Exercise requirements: The data below should be duplicated in full, unchanged.

Input for this task:

==============================

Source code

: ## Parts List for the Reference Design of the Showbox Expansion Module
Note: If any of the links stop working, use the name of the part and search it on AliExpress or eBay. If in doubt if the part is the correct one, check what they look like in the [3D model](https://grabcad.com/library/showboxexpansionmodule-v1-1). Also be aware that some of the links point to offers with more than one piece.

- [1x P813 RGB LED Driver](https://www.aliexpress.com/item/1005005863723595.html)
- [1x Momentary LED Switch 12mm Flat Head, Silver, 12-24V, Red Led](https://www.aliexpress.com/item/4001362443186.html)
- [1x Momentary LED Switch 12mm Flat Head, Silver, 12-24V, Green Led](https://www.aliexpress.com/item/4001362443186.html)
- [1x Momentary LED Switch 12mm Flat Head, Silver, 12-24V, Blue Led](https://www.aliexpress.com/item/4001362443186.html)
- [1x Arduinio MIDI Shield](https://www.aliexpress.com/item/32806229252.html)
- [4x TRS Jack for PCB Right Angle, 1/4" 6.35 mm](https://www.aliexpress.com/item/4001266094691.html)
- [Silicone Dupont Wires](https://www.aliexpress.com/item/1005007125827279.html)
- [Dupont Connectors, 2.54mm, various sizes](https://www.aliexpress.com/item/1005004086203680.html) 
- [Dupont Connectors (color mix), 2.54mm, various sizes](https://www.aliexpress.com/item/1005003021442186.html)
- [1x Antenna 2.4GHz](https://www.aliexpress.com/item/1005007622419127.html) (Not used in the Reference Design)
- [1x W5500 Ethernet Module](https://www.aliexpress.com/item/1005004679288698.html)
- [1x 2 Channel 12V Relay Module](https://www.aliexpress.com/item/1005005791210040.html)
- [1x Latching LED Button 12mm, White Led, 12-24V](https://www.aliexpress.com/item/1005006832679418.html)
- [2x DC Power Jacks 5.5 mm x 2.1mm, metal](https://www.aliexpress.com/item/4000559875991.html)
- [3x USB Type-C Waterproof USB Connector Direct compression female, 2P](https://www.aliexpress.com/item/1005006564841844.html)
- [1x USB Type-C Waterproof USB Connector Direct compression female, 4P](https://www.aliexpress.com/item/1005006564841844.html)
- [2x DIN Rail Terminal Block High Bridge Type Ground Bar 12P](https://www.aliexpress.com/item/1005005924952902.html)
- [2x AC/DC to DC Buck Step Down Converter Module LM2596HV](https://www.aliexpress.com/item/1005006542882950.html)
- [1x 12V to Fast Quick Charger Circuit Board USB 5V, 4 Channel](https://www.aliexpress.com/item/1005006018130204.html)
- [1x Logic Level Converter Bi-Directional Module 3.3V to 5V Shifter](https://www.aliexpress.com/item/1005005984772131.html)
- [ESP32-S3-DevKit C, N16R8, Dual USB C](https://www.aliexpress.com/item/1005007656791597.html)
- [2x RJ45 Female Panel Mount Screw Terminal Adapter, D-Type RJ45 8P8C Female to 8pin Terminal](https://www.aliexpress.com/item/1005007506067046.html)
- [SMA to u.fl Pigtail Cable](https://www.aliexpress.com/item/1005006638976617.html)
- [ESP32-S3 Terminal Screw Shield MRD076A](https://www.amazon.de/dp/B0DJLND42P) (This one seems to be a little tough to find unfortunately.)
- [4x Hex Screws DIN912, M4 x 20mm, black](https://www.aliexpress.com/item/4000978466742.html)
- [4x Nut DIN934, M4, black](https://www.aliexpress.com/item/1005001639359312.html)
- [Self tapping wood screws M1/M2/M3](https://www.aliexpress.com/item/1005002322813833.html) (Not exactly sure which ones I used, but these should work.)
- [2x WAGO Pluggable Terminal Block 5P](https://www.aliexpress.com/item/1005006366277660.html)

==============================

Exercise answer:
Source code

: ## Parts List for the Reference Design of the Showbox Expansion Module
Note: If any of the links stop working, use the name of the part and search it on AliExpress or eBay. If in doubt if the part is the correct one, check what they look like in the [3D model](https://grabcad.com/library/showboxexpansionmodule-v1-1). Also be aware that some of the links point to offers with more than one piece.

- [1x P813 RGB LED Driver](https://www.aliexpress.com/item/1005005863723595.html)
- [1x Momentary LED Switch 12mm Flat Head, Silver, 12-24V, Red Led](https://www.aliexpress.com/item/4001362443186.html)
- [1x Momentary LED Switch 12mm Flat Head, Silver, 12-24V, Green Led](https://www.aliexpress.com/item/4001362443186.html)
- [1x Momentary LED Switch 12mm Flat Head, Silver, 12-24V, Blue Led](https://www.aliexpress.com/item/4001362443186.html)
- [1x Arduinio MIDI Shield](https://www.aliexpress.com/item/32806229252.html)
- [4x TRS Jack for PCB Right Angle, 1/4" 6.35 mm](https://www.aliexpress.com/item/4001266094691.html)
- [Silicone Dupont Wires](https://www.aliexpress.com/item/1005007125827279.html)
- [Dupont Connectors, 2.54mm, various sizes](https://www.aliexpress.com/item/1005004086203680.html) 
- [Dupont Connectors (color mix), 2.54mm, various sizes](https://www.aliexpress.com/item/1005003021442186.html)
- [1x Antenna 2.4GHz](https://www.aliexpress.com/item/1005007622419127.html) (Not used in the Reference Design)
- [1x W5500 Ethernet Module](https://www.aliexpress.com/item/1005004679288698.html)
- [1x 2 Channel 12V Relay Module](https://www.aliexpress.com/item/1005005791210040.html)
- [1x Latching LED Button 12mm, White Led, 12-24V](https://www.aliexpress.com/item/1005006832679418.html)
- [2x DC Power Jacks 5.5 mm x 2.1mm, metal](https://www.aliexpress.com/item/4000559875991.html)
- [3x USB Type-C Waterproof USB Connector Direct compression female, 2P](https://www.aliexpress.com/item/1005006564841844.html)
- [1x USB Type-C Waterproof USB Connector Direct compression female, 4P](https://www.aliexpress.com/item/1005006564841844.html)
- [2x DIN Rail Terminal Block High Bridge Type Ground Bar 12P](https://www.aliexpress.com/item/1005005924952902.html)
- [2x AC/DC to DC Buck Step Down Converter Module LM2596HV](https://www.aliexpress.com/item/1005006542882950.html)
- [1x 12V to Fast Quick Charger Circuit Board USB 5V, 4 Channel](https://www.aliexpress.com/item/1005006018130204.html)
- [1x Logic Level Converter Bi-Directional Module 3.3V to 5V Shifter](https://www.aliexpress.com/item/1005005984772131.html)
- [ESP32-S3-DevKit C, N16R8, Dual USB C](https://www.aliexpress.com/item/1005007656791597.html)
- [2x RJ45 Female Panel Mount Screw Terminal Adapter, D-Type RJ45 8P8C Female to 8pin Terminal](https://www.aliexpress.com/item/1005007506067046.html)
- [SMA to u.fl Pigtail Cable](https://www.aliexpress.com/item/1005006638976617.html)
- [ESP32-S3 Terminal Screw Shield MRD076A](https://www.amazon.de/dp/B0DJLND42P) (This one seems to be a little tough to find unfortunately.)
- [4x Hex Screws DIN912, M4 x 20mm, black](https://www.aliexpress.com/item/4000978466742.html)
- [4x Nut DIN934, M4, black](https://www.aliexpress.com/item/1005001639359312.html)
- [Self tapping wood screws M1/M2/M3](https://www.aliexpress.com/item/1005002322813833.html) (Not exactly sure which ones I used, but these should work.)
- [2x WAGO Pluggable Terminal Block 5P](https://www.aliexpress.com/item/1005006366277660.html)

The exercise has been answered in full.